A group of medical associations are refuting claims that questioning the ethics of performing sex change surgeries on children and teens will lead to threats against hospitals and physicians that perform such body-mutilating procedures.
Led by the American College of Pediatricians and the Catholic Medical Association, leaders of a group of medical associations sent a letter to the American Medical Association, the Children’s Hospital Association and the American Academy of Pediatrics on Friday, urging child advocates within the medical community to embrace science rather than ideology.
Other signatories included the Association of American Physicians and Surgeons, the Christian Medical and Dental Associations, the Coalition for Jewish Values Healthcare Council, the Coptic Medical Association of North America and the National Association of Catholic Nurses, USA.
The letter comes nearly a month after its intended recipients urged U.S. Attorney General Merrick Garland to investigate “the organizations, individuals, and entities coordinating, provoking, and carrying out bomb threats of personal violence against children’s hospitals and physicians across the U.S.” The Oct. 3 letter to the DOJ claimed that “from Boston to Akron to Nashville to Seattle, children’s hospitals, academic health systems, and physicians are being targeted and threatened for providing evidence-based health care.”
The purported “evidence-based health care” the letter refers to prescribing puberty blockers and cross-sex hormones to children and teens and performing irreversible, body mutilating surgeries, including the castration of boys and elective double mastectomies on girls who say they're suffering from gender dysphoria and want to look more like the opposite sex.
Signatories of Friday’s letter agreed with those who sent the Oct. 3 letter to the DOJ, adding that “tactics of harassment, intimidation and threats of violence can never be justified,” stressing that “we join you in advocating for the elimination of these immoral activities.”
“Many of our members have been the recipients of these same tactics of harassment, threats, intimidation, and job loss in efforts to bring attention to the major deficiencies in current data and on the safety and efficacy of ‘gender affirming’ medical interventions,” the letter continued.
“There is a profound difference between eminence-based medicine and evidence-based medicine.
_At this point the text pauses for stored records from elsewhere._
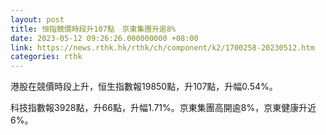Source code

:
 ```yaml
---
layout: post
title: 恒指競價時段升107點　京東集團升逾8%
date: 2023-05-12 09:26:26.000000000 +08:00
link: https://news.rthk.hk/rthk/ch/component/k2/1700258-20230512.htm
categories: rthk
---
```


港股在競價時段上升，恒生指數報19850點，升107點，升幅0.54%。

科技指數報3928點，升66點，升幅1.71%。京東集團高開逾8%，京東健康升近6%。
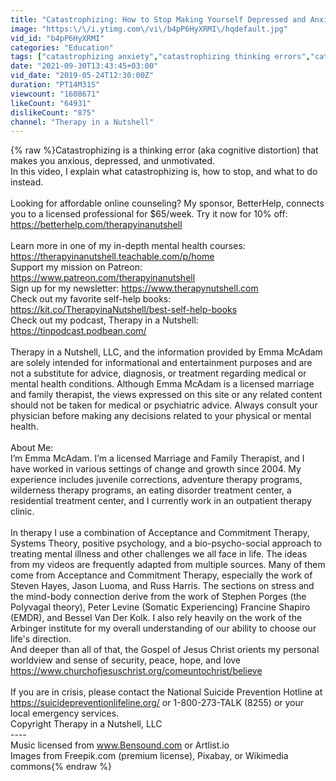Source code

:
 ```yaml
---
title: "Catastrophizing: How to Stop Making Yourself Depressed and Anxious: Cognitive Distortion Skill #6"
image: "https:\/\/i.ytimg.com\/vi\/b4pP6HyXRMI\/hqdefault.jpg"
vid_id: "b4pP6HyXRMI"
categories: "Education"
tags: ["catastrophizing anxiety","catastrophizing thinking errors","catastrophizing cognitive distortion"]
date: "2021-09-30T13:43:45+03:00"
vid_date: "2019-05-24T12:30:00Z"
duration: "PT14M31S"
viewcount: "1608671"
likeCount: "64931"
dislikeCount: "875"
channel: "Therapy in a Nutshell"
---
```

{% raw %}Catastrophizing is a thinking error (aka cognitive distortion) that makes you anxious, depressed, and unmotivated. <br />In this video, I explain what catastrophizing is, how to stop, and what to do instead. <br /><br />Looking for affordable online counseling? My sponsor, BetterHelp, connects you to a licensed professional for $65/week. Try it now for 10% off: <a rel="nofollow" target="blank" href="https://betterhelp.com/therapyinanutshell">https://betterhelp.com/therapyinanutshell</a><br /><br />Learn more in one of my in-depth mental health courses: <a rel="nofollow" target="blank" href="https://therapyinanutshell.teachable.com/p/home">https://therapyinanutshell.teachable.com/p/home</a><br />Support my mission on Patreon: <a rel="nofollow" target="blank" href="https://www.patreon.com/therapyinanutshell">https://www.patreon.com/therapyinanutshell</a><br />Sign up for my newsletter: <a rel="nofollow" target="blank" href="https://www.therapynutshell.com">https://www.therapynutshell.com</a><br />Check out my favorite self-help books: <a rel="nofollow" target="blank" href="https://kit.co/TherapyinaNutshell/best-self-help-books">https://kit.co/TherapyinaNutshell/best-self-help-books</a><br />Check out my podcast, Therapy in a Nutshell: <a rel="nofollow" target="blank" href="https://tinpodcast.podbean.com/">https://tinpodcast.podbean.com/</a><br /><br />Therapy in a Nutshell, LLC, and the information provided by Emma McAdam are solely intended for informational and entertainment purposes and are not a substitute for advice, diagnosis, or treatment regarding medical or mental health conditions. Although Emma McAdam is a licensed marriage and family therapist, the views expressed on this site or any related content should not be taken for medical or psychiatric advice. Always consult your physician before making any decisions related to your physical or mental health.<br /><br />About Me:<br />I’m Emma McAdam. I’m a licensed Marriage and Family Therapist, and I have worked in various settings of change and growth since 2004. My experience includes juvenile corrections, adventure therapy programs, wilderness therapy programs, an eating disorder treatment center, a residential treatment center, and I currently work in an outpatient therapy clinic.  <br /><br />In therapy I use a combination of Acceptance and Commitment Therapy, Systems Theory, positive psychology, and a bio-psycho-social approach to treating mental illness and other challenges we all face in life. The ideas from my videos are frequently adapted from multiple sources. Many of them come from Acceptance and Commitment Therapy, especially the work of Steven Hayes, Jason Luoma, and Russ Harris. The sections on stress and the mind-body connection derive from the work of Stephen Porges (the Polyvagal theory), Peter Levine (Somatic Experiencing) Francine Shapiro (EMDR), and Bessel Van Der Kolk. I also rely heavily on the work of the Arbinger institute for my overall understanding of our ability to choose our life's direction. <br />And deeper than all of that, the Gospel of Jesus Christ orients my personal worldview and sense of security, peace, hope, and love <a rel="nofollow" target="blank" href="https://www.churchofjesuschrist.org/comeuntochrist/believe">https://www.churchofjesuschrist.org/comeuntochrist/believe</a><br /><br />If you are in crisis, please contact the National Suicide Prevention Hotline at <a rel="nofollow" target="blank" href="https://suicidepreventionlifeline.org/">https://suicidepreventionlifeline.org/</a> or 1-800-273-TALK (8255) or your local emergency services.<br />Copyright Therapy in a Nutshell, LLC<br />----<br />Music licensed from www.Bensound.com or Artlist.io<br />Images from Freepik.com (premium license), Pixabay, or Wikimedia commons{% endraw %}
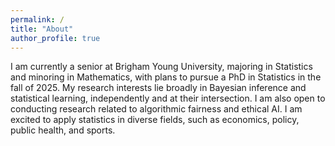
 ```yaml
---
permalink: /
title: "About"
author_profile: true
---
```


I am currently a senior at Brigham Young University, majoring in Statistics and minoring in Mathematics, with plans to pursue a PhD in Statistics in the fall of 2025. My research interests lie broadly in Bayesian inference and statistical learning, independently and at their intersection. I am also open to conducting research related to algorithmic fairness and ethical AI. I am excited to apply statistics in diverse fields, such as economics, policy, public health, and sports. 

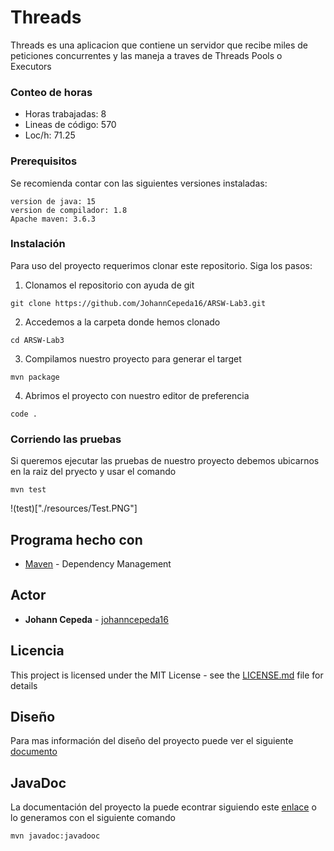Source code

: # Threads

Threads es una aplicacion que contiene un servidor que recibe miles de peticiones concurrentes y las maneja a traves de Threads Pools o Executors

### Conteo de horas

* Horas trabajadas: 8
* Lineas de código: 570
* Loc/h: 71.25

### Prerequisitos
Se recomienda contar con las siguientes versiones instaladas:
```
version de java: 15
version de compilador: 1.8
Apache maven: 3.6.3 
```

### Instalación
Para uso del proyecto requerimos clonar este repositorio. Siga los pasos:

1. Clonamos el repositorio con ayuda de git
```
git clone https://github.com/JohannCepeda16/ARSW-Lab3.git
```

2. Accedemos a la carpeta donde hemos clonado
```
cd ARSW-Lab3
```

3. Compilamos nuestro proyecto para generar el target
```
mvn package
```

4. Abrimos el proyecto con nuestro editor de preferencia
```
code .
```

### Corriendo las pruebas
Si queremos ejecutar las pruebas de nuestro proyecto debemos ubicarnos en la raiz del pryecto y usar el comando
```
mvn test
```
!(test)["./resources/Test.PNG"]

## Programa hecho con

* [Maven](https://maven.apache.org/) - Dependency Management

## Actor

* **Johann Cepeda** - [johanncepeda16](https://github.com/JohannCepeda16)


## Licencia

This project is licensed under the MIT License - see the [LICENSE.md](LICENSE.txt) file for details

## Diseño

Para mas información del diseño del proyecto puede ver el siguiente [documento](https://github.com/JohannCepeda16/ARSW-Lab3/blob/main/resources/Networking.pdf)


## JavaDoc

La documentación del proyecto la puede econtrar siguiendo este  [enlace](https://github.com/JohannCepeda16/ARSW-Lab3/tree/main/src/site/apidocs) o lo generamos con el siguiente comando 
```
mvn javadoc:javadooc
```





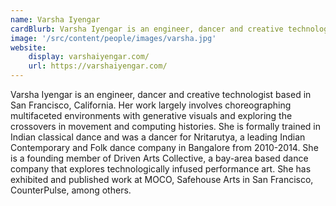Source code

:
 ```yaml
---
name: Varsha Iyengar
cardBlurb: Varsha Iyengar is an engineer, dancer and creative technologist based in San Francisco, California. Her work largely involves choreographing multifaceted environments with generative visuals and exploring the crossovers in movement and computing histories. She is formally trained in Indian classical dance and was a dancer for Nritarutya, a leading Indian Contemporary and Folk dance company in Bangalore from 2010-2014. She is a founding member of Driven Arts Collective, a bay-area based dance company that explores technologically infused performance art. She has exhibited and published work at MOCO, Safehouse Arts in San Francisco, CounterPulse, among others.
image: '/src/content/people/images/varsha.jpg'
website:
    display: varshaiyengar.com/
    url: https://varshaiyengar.com/
---
```


Varsha Iyengar is an engineer, dancer and creative technologist based in San Francisco, California. Her work largely involves choreographing multifaceted environments with generative visuals and exploring the crossovers in movement and computing histories. She is formally trained in Indian classical dance and was a dancer for Nritarutya, a leading Indian Contemporary and Folk dance company in Bangalore from 2010-2014. She is a founding member of Driven Arts Collective, a bay-area based dance company that explores technologically infused performance art. She has exhibited and published work at MOCO, Safehouse Arts in San Francisco, CounterPulse, among others.
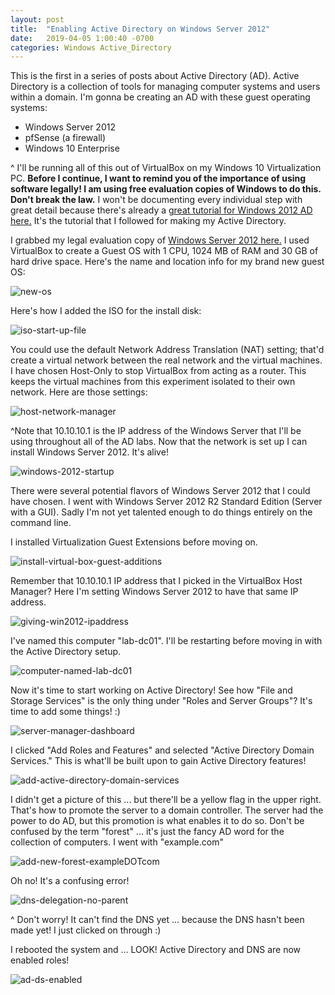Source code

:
 ```yaml
---
layout: post
title:  "Enabling Active Directory on Windows Server 2012"
date:   2019-04-05 1:00:40 -0700
categories: Windows Active_Directory
---
```


This is the first in a series of posts about Active Directory (AD). Active Directory is a collection of tools for managing computer systems and users within a domain. I'm gonna be creating an AD with these guest operating systems:

* Windows Server 2012
* pfSense (a firewall)
* Windows 10 Enterprise

^ I'll be running all of this out of VirtualBox on my Windows 10 Virtualization PC. **Before I continue, I want to remind you of the importance of using software legally! I am using free evaluation copies of Windows to do this. Don't break the law.** I won't be documenting every individual step with great detail because there's already a [great tutorial for Windows 2012 AD here.](https://www.psattack.com/articles/20160718/setting-up-an-active-directory-lab-part-1/) It's the tutorial that I followed for making my Active Directory.

I grabbed my legal evaluation copy of [Windows Server 2012 here.](https://www.microsoft.com/en-us/evalcenter/evaluate-windows-server-2012-r2) I used VirtualBox to create a Guest OS with 1 CPU, 1024 MB of RAM and 30 GB of hard drive space. Here's the name and location info for my brand new guest OS:

![new-os](/assets/2019-04-06windows-server-2012/new-os.PNG)

Here's how I added the ISO for the install disk:

![iso-start-up-file](/assets/2019-04-06windows-server-2012/iso-start-up-file.PNG)

You could use the default Network Address Translation (NAT) setting; that'd create a virtual network between the real network and the virtual machines. I have chosen Host-Only to stop VirtualBox from acting as a router. This keeps the virtual machines from this experiment isolated to their own network. Here are those settings:

![host-network-manager](/assets/2019-04-06windows-server-2012/host-network-manager.PNG)

^Note that 10.10.10.1 is the IP address of the Windows Server that I'll be using throughout all of the AD labs. Now that the network is set up I can install Windows Server 2012. It's alive!

![windows-2012-startup](/assets/2019-04-06windows-server-2012/windows-2012-startup.PNG)

There were several potential flavors of Windows Server 2012 that I could have chosen. I went with Windows Server 2012 R2 Standard Edition (Server with a GUI). Sadly I'm not yet talented enough to do things entirely on the command line.

I installed Virtualization Guest Extensions before moving on.

![install-virtual-box-guest-additions](/assets/2019-04-06windows-server-2012/install-virtual-box-guest-additions.PNG)

Remember that 10.10.10.1 IP address that I picked in the VirtualBox Host Manager? Here I'm setting Windows Server 2012 to have that same IP address.

![giving-win2012-ipaddress](/assets/2019-04-06windows-server-2012/giving-win2012-ipaddress.PNG)

I've named this computer "lab-dc01". I'll be restarting before moving in with the Active Directory setup.

![computer-named-lab-dc01](/assets/2019-04-06windows-server-2012/computer-named-lab-dc01.PNG)

Now it's time to start working on Active Directory! See how "File and Storage Services" is the only thing under "Roles and Server Groups"? It's time to add some things! :)

![server-manager-dashboard](/assets/2019-04-06windows-server-2012/server-manager-dashboard.PNG)


I clicked "Add Roles and Features" and selected "Active Directory Domain Services." This is what'll be built upon to gain Active Directory features!

![add-active-directory-domain-services](/assets/2019-04-06windows-server-2012/add-active-directory-domain-services.PNG)

I didn't get a picture of this ... but there'll be a yellow flag in the upper right. That's how to promote the server to a domain controller. The server had the power to do AD, but this promotion is what enables it to do so. Don't be confused by the term "forest" ... it's just the fancy AD word for the collection of computers. I went with "example.com"

![add-new-forest-exampleDOTcom](/assets/2019-04-06windows-server-2012/add-new-forest-exampleDOTcom.PNG)

Oh no! It's a confusing error!

![dns-delegation-no-parent](/assets/2019-04-06windows-server-2012/dns-delegation-no-parent.PNG)

^ Don't worry! It can't find the DNS yet ... because the DNS hasn't been made yet! I just clicked on through :)

I rebooted the system and ... LOOK! Active Directory and DNS are now enabled roles!

![ad-ds-enabled](/assets/2019-04-06windows-server-2012/ad-ds-enabled.PNG)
We see ongoing active efforts to suppress any discussion of the merits of the existing data used to support gender-affirming medical interventions to adolescents seeking to alter the appearance of their body to conform to their perceived gender identity.”
Leaders of the medical organizations contended that such practices are “not only violate of the principle of scientific inquiry, but also of constitutionally protected free speech.”
They added: “Expression of concern over the ability of youth to understand and consent to irreversible surgical interventions that result in loss of fertility and adult sexual function does not constitute harassment or intimidation. The posing of these questions and concerns reflects the normal scientific and medical dialogue process. Respectful debate and disagreement provide a basis for furthering scientific inquiry that leads to genuine improvement in medical care to the patients we serve.”
The letter concluded with a call on the recipient organizations to “join the organizations we represent in critical appraisal of the merits and limitations of current scientific evidence in the growing field of gender medicine.” The signatories urged the groups to express “a willingness to consider alternate hypotheses on both the etiology and optimal management of sex-gender identity discordance.”
“The integrity of the scientific method and adherence to true evidence-based medicine depend upon genuine efforts to recognize and minimize bias, avoidance of contamination by ideological agendas, and a continual striving to elevate knowledge to the highest standards of excellence.”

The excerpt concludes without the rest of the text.